#### TASK TO CARRY OUT:
Determine how many lines in the listing contain the string "Floquet". Only that number goes in the answer.

#### INFORMATION GIVEN:
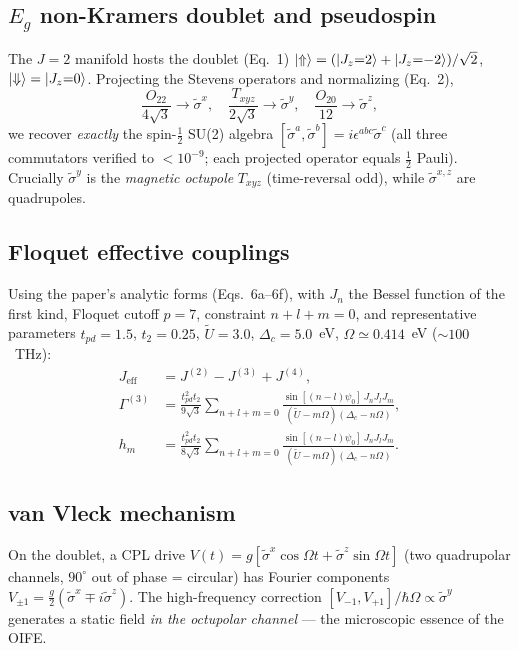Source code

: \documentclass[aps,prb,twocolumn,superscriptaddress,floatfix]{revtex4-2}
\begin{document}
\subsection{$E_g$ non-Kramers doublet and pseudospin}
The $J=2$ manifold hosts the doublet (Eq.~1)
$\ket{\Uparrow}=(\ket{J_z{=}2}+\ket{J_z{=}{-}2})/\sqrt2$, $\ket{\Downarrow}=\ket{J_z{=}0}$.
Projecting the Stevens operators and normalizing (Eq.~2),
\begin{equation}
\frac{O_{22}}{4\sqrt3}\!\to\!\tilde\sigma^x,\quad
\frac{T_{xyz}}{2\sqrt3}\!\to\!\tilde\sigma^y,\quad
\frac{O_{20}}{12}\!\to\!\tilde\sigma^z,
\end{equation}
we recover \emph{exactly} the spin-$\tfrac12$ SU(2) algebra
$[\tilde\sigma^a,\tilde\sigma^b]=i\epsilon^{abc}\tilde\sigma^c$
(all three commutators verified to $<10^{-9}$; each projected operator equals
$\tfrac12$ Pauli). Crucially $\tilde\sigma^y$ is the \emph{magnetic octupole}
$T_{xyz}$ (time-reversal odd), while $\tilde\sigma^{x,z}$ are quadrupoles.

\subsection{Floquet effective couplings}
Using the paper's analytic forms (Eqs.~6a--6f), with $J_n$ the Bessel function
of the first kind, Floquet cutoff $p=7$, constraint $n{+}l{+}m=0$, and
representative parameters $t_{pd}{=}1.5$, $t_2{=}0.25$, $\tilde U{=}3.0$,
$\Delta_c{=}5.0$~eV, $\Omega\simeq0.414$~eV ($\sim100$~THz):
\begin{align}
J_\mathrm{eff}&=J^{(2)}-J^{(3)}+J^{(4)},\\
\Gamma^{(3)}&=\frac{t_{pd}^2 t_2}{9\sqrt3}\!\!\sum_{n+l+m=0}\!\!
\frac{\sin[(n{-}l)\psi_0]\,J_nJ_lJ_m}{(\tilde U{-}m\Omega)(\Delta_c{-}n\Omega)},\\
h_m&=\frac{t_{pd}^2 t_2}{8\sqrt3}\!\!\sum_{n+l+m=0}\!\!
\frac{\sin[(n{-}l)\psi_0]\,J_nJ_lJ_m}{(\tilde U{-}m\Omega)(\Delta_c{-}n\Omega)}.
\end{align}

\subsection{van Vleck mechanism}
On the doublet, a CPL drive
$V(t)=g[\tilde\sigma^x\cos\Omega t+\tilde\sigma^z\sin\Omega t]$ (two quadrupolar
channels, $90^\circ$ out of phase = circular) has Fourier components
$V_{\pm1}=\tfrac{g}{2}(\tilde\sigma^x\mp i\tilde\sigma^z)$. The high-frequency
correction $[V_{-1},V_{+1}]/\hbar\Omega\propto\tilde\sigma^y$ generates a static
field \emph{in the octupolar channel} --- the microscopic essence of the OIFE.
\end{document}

#### RESPONSE TO THE TASK:
2